■ **ACTION ITEM**
Pull out of the data below the stretch of lines bounded by the one containing "abbiamo due casi, o" and the one containing "X = \bigcap X$.", both bounds included, unchanged.

[Stored data]

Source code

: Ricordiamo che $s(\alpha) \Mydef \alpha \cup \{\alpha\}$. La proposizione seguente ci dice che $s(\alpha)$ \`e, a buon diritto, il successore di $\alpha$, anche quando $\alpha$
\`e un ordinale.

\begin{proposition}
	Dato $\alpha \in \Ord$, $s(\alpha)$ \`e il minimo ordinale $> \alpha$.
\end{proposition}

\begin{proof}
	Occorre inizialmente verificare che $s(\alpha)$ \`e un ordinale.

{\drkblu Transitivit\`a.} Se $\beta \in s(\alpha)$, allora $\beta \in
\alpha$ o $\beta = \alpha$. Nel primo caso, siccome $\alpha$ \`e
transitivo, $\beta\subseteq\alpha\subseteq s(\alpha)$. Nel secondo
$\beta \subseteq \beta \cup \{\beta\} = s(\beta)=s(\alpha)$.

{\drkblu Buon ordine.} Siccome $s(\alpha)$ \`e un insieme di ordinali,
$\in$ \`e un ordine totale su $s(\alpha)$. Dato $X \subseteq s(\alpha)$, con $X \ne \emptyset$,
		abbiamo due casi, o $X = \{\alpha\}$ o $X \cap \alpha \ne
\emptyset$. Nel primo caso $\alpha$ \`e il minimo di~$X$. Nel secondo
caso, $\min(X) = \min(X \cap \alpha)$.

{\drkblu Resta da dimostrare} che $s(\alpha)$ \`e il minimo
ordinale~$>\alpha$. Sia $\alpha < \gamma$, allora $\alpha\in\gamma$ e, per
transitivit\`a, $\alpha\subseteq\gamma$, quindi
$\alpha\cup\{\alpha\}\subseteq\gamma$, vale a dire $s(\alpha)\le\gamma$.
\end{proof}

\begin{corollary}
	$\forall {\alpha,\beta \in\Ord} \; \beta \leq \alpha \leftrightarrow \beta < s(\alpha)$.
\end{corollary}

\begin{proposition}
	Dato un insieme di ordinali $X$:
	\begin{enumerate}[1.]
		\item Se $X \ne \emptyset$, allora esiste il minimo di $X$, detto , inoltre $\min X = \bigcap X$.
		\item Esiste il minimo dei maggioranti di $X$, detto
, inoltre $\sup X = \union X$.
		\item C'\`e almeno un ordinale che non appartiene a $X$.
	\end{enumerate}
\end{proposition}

■ **EXERCISE RESULT**
		abbiamo due casi, o $X = \{\alpha\}$ o $X \cap \alpha \ne
\emptyset$. Nel primo caso $\alpha$ \`e il minimo di~$X$. Nel secondo
caso, $\min(X) = \min(X \cap \alpha)$.

{\drkblu Resta da dimostrare} che $s(\alpha)$ \`e il minimo
ordinale~$>\alpha$. Sia $\alpha < \gamma$, allora $\alpha\in\gamma$ e, per
transitivit\`a, $\alpha\subseteq\gamma$, quindi
$\alpha\cup\{\alpha\}\subseteq\gamma$, vale a dire $s(\alpha)\le\gamma$.
\end{proof}

\begin{corollary}
	$\forall {\alpha,\beta \in\Ord} \; \beta \leq \alpha \leftrightarrow \beta < s(\alpha)$.
\end{corollary}

\begin{proposition}
	Dato un insieme di ordinali $X$:
	\begin{enumerate}[1.]
		\item Se $X \ne \emptyset$, allora esiste il minimo di $X$, detto , inoltre $\min X = \bigcap X$.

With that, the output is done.